為什么艾米莉在寫這部氣勢(shì)恢宏、熱情和令人驚駭?shù)臅臅r(shí)候需要把自己藏起來呢?我認(rèn)為她在這本書里暴露了她內(nèi)心最深處的本能。她深深望進(jìn)自己內(nèi)心那口孤井,她在那里看到不可明言的秘密,但她作為作家的本能卻驅(qū)使她卸下負(fù)擔(dān)。據(jù)說她的想象力曾被她父親講的那些他年輕時(shí)候愛爾蘭發(fā)生的奇特故事所激發(fā);也有人說她在布魯塞爾求學(xué)時(shí)曾被她讀到的霍夫曼(5)的故事所激發(fā),這些故事在她回到哈沃斯的家中后,坐在火爐邊的地毯上,一手摟著“看守”的脖子,一邊還在繼續(xù)讀著。我愿意相信,她在德國(guó)浪漫主義作家的作品中發(fā)現(xiàn)了神秘、暴力和恐怖,因此迎合了她那激烈的性格,但是我認(rèn)為她在自己靈魂的深處找到了希斯克厲夫和凱瑟琳·恩肖。她就是希斯克厲夫,她就是凱瑟琳·恩肖。她把自己放到她書中的兩個(gè)主人公身上是否奇怪呢?一點(diǎn)都不。我們沒有一個(gè)人是渾然一體的,我們心里住著不止一個(gè)人,而且他們還經(jīng)常彼此矛盾。小說家的獨(dú)特之處就在于他可以把那些將他拼合起來的各類人物在個(gè)體人物身上生動(dòng)地表現(xiàn)出來。而小說家的不幸之處在于在他所創(chuàng)造的人物身上總會(huì)包含他自身的一部分,不管這些人物對(duì)他的故事來說多么重要。這就是為什么《呼嘯山莊》中的二代凱瑟琳不能令人滿意的原因了。
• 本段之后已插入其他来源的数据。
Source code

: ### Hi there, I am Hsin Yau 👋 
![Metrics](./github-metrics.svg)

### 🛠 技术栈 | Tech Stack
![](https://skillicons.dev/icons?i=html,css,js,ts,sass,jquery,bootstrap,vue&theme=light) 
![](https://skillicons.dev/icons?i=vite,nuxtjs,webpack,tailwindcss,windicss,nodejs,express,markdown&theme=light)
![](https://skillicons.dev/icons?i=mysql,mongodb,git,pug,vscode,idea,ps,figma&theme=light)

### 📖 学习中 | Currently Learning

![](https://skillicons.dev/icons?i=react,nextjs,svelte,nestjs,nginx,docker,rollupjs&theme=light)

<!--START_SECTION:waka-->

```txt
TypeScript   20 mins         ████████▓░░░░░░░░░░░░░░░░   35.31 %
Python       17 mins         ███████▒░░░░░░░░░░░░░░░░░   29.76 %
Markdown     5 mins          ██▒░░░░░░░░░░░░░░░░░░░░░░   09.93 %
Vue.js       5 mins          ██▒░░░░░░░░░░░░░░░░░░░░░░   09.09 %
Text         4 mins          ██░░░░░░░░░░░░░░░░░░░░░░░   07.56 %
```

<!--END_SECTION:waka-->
我認(rèn)為艾米莉把她自己的全部都注入希斯克厲夫身上。她把她的狂怒,強(qiáng)烈但受挫的性,沒有得到滿足的愛,她的嫉妒,她對(duì)人類的仇恨和蔑視,她的殘酷和虐待狂心理都給了他。讀者還記得她曾因一點(diǎn)小事就赤手空拳怒打她那條愛犬的故事,而她很可能從未像愛那條狗那樣愛過人類。艾倫·紐西還講了另外一樁怪事。“她喜歡把夏洛特帶到夏洛特一個(gè)人怎么也不敢去的地方。夏洛特對(duì)未知的動(dòng)物有種致命的恐懼,可艾米莉就喜歡把她帶到這種動(dòng)物的近旁,告訴她自己做了什么,是怎么做的,然后極其開心地嘲笑她姐姐的恐懼。”我認(rèn)為艾米莉是以希斯克厲夫的男性之愛、獸性之愛,愛著凱瑟琳·恩肖。我認(rèn)為正如她嘲笑夏洛特的恐懼一樣,當(dāng)她化身為希斯克厲夫,踢打和踐踏恩肖(6),拿他的頭去撞石板地時(shí),她是這樣開心大笑的。當(dāng)她化身為希斯克厲夫,扇小凱瑟琳的臉、罵她,她也是這樣大笑的。我想當(dāng)她欺負(fù)、辱罵、恐嚇?biāo)齽?chuàng)造出來的人物時(shí),她就感到了一種放松的刺激,因?yàn)樵诂F(xiàn)實(shí)生活中,她和人相處時(shí)總覺得遭受了同樣的屈辱。我認(rèn)為當(dāng)她作為凱瑟琳時(shí)——這就像她多了一重角色——雖然她和希斯克厲夫?qū)?,鄙視他,知道他就是一頭牲口,但她仍然全身心地愛著他,為自己擁有操控他的能力而欣喜。同時(shí),因?yàn)槭┡罢咭彩鞘芘罢撸脖凰谋┝?、野蠻和野性未馴的本性所吸引。她認(rèn)為他倆是同類,他倆確實(shí)也是,如果我對(duì)他倆都是艾米莉·勃朗特的假設(shè)沒錯(cuò)的話。“耐莉,我就是希斯克厲夫。”凱瑟琳叫道,“他永遠(yuǎn)永遠(yuǎn)在我心里,他并不是作為一種樂趣,他不見得比我對(duì)我自己更有趣些,他就是我自身的存在。”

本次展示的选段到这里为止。